Stored items
-*-*-

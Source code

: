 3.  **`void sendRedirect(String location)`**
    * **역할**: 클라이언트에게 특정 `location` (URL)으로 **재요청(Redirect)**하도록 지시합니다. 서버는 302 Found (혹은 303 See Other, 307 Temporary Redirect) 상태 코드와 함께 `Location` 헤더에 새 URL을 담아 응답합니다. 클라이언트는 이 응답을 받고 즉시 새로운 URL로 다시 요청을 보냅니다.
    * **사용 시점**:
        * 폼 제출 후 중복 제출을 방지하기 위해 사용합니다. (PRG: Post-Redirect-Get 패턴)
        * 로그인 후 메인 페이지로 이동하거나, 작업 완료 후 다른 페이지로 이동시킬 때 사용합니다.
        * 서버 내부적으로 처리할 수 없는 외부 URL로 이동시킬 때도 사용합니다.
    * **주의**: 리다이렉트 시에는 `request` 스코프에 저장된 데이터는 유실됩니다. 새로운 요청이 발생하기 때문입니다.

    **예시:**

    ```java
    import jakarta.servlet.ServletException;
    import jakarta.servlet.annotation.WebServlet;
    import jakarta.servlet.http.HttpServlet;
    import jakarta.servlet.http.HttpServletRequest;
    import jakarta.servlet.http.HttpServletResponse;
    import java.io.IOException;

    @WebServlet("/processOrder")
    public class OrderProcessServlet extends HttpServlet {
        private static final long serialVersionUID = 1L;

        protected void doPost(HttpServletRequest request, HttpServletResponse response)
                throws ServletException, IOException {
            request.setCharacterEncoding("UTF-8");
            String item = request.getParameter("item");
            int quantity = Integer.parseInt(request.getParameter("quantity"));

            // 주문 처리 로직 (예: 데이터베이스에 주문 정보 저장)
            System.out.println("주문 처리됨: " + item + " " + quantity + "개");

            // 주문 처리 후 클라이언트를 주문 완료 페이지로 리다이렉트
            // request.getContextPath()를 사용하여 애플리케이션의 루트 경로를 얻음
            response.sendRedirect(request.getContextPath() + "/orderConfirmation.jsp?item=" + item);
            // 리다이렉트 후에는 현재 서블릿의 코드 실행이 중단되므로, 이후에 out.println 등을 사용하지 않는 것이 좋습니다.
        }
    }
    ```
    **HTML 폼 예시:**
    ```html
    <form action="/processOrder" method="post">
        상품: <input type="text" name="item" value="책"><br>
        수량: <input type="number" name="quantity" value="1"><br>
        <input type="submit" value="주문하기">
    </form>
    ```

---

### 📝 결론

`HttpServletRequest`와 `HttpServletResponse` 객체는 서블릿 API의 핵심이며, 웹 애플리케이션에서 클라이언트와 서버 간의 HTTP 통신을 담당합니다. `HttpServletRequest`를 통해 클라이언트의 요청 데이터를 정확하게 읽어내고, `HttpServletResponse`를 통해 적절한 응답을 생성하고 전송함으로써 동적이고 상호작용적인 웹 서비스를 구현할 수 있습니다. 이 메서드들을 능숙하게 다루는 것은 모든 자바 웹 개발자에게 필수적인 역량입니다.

-*-*-

> [What you will do]
Each of the records above is to be copied exactly.

> [Expected answer]
Source code

: 3.  **`void sendRedirect(String location)`**
    * **역할**: 클라이언트에게 특정 `location` (URL)으로 **재요청(Redirect)**하도록 지시합니다. 서버는 302 Found (혹은 303 See Other, 307 Temporary Redirect) 상태 코드와 함께 `Location` 헤더에 새 URL을 담아 응답합니다. 클라이언트는 이 응답을 받고 즉시 새로운 URL로 다시 요청을 보냅니다.
    * **사용 시점**:
        * 폼 제출 후 중복 제출을 방지하기 위해 사용합니다. (PRG: Post-Redirect-Get 패턴)
        * 로그인 후 메인 페이지로 이동하거나, 작업 완료 후 다른 페이지로 이동시킬 때 사용합니다.
        * 서버 내부적으로 처리할 수 없는 외부 URL로 이동시킬 때도 사용합니다.
    * **주의**: 리다이렉트 시에는 `request` 스코프에 저장된 데이터는 유실됩니다. 새로운 요청이 발생하기 때문입니다.

    **예시:**

    ```java
    import jakarta.servlet.ServletException;
    import jakarta.servlet.annotation.WebServlet;
    import jakarta.servlet.http.HttpServlet;
    import jakarta.servlet.http.HttpServletRequest;
    import jakarta.servlet.http.HttpServletResponse;
    import java.io.IOException;

    @WebServlet("/processOrder")
    public class OrderProcessServlet extends HttpServlet {
        private static final long serialVersionUID = 1L;

        protected void doPost(HttpServletRequest request, HttpServletResponse response)
                throws ServletException, IOException {
            request.setCharacterEncoding("UTF-8");
            String item = request.getParameter("item");
            int quantity = Integer.parseInt(request.getParameter("quantity"));

            // 주문 처리 로직 (예: 데이터베이스에 주문 정보 저장)
            System.out.println("주문 처리됨: " + item + " " + quantity + "개");

            // 주문 처리 후 클라이언트를 주문 완료 페이지로 리다이렉트
            // request.getContextPath()를 사용하여 애플리케이션의 루트 경로를 얻음
            response.sendRedirect(request.getContextPath() + "/orderConfirmation.jsp?item=" + item);
            // 리다이렉트 후에는 현재 서블릿의 코드 실행이 중단되므로, 이후에 out.println 등을 사용하지 않는 것이 좋습니다.
        }
    }
    ```
    **HTML 폼 예시:**
    ```html
    <form action="/processOrder" method="post">
        상품: <input type="text" name="item" value="책"><br>
        수량: <input type="number" name="quantity" value="1"><br>
        <input type="submit" value="주문하기">
    </form>
    ```

---

### 📝 결론

`HttpServletRequest`와 `HttpServletResponse` 객체는 서블릿 API의 핵심이며, 웹 애플리케이션에서 클라이언트와 서버 간의 HTTP 통신을 담당합니다. `HttpServletRequest`를 통해 클라이언트의 요청 데이터를 정확하게 읽어내고, `HttpServletResponse`를 통해 적절한 응답을 생성하고 전송함으로써 동적이고 상호작용적인 웹 서비스를 구현할 수 있습니다. 이 메서드들을 능숙하게 다루는 것은 모든 자바 웹 개발자에게 필수적인 역량입니다.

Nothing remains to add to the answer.